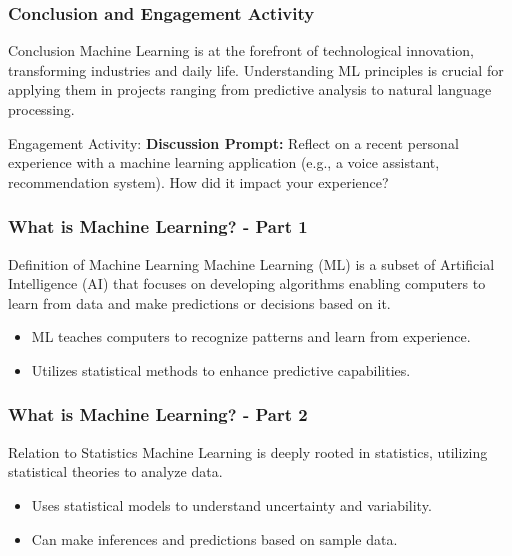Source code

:\documentclass[aspectratio=169]{beamer}
\begin{document}
\begin{frame}[fragile]
    \frametitle{Conclusion and Engagement Activity}
    \begin{block}{Conclusion}
        Machine Learning is at the forefront of technological innovation, transforming industries and daily life. 
        Understanding ML principles is crucial for applying them in projects ranging from predictive analysis to natural language processing.
    \end{block}

    \begin{block}{Engagement Activity:}
        \textbf{Discussion Prompt:} Reflect on a recent personal experience with a machine learning application (e.g., a voice assistant, recommendation system). 
        How did it impact your experience?
    \end{block}
\end{frame}

\begin{frame}[fragile]
    \frametitle{What is Machine Learning? - Part 1}
    \begin{block}{Definition of Machine Learning}
        Machine Learning (ML) is a subset of Artificial Intelligence (AI) that focuses on developing algorithms enabling computers to learn from data and make predictions or decisions based on it. 
    \end{block}
    \begin{itemize}
        \item ML teaches computers to recognize patterns and learn from experience.
        \item Utilizes statistical methods to enhance predictive capabilities.
    \end{itemize}
\end{frame}

\begin{frame}[fragile]
    \frametitle{What is Machine Learning? - Part 2}
    \begin{block}{Relation to Statistics}
        Machine Learning is deeply rooted in statistics, utilizing statistical theories to analyze data.
    \end{block}
    \begin{itemize}
        \item Uses statistical models to understand uncertainty and variability.
        \item Can make inferences and predictions based on sample data.
    \end{itemize}
\end{frame}
\end{document}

● **What the task requires**
Skip the pictures, please, and transcribe only the lines from the beginning of the material through the one that contains "assistant, recommendation system).".

● **Solution to the exercise**
Source code

:\documentclass[aspectratio=169]{beamer}
\begin{document}
\begin{frame}[fragile]
    \frametitle{Conclusion and Engagement Activity}
    \begin{block}{Conclusion}
        Machine Learning is at the forefront of technological innovation, transforming industries and daily life. 
        Understanding ML principles is crucial for applying them in projects ranging from predictive analysis to natural language processing.
    \end{block}

    \begin{block}{Engagement Activity:}
        \textbf{Discussion Prompt:} Reflect on a recent personal experience with a machine learning application (e.g., a voice assistant, recommendation system). 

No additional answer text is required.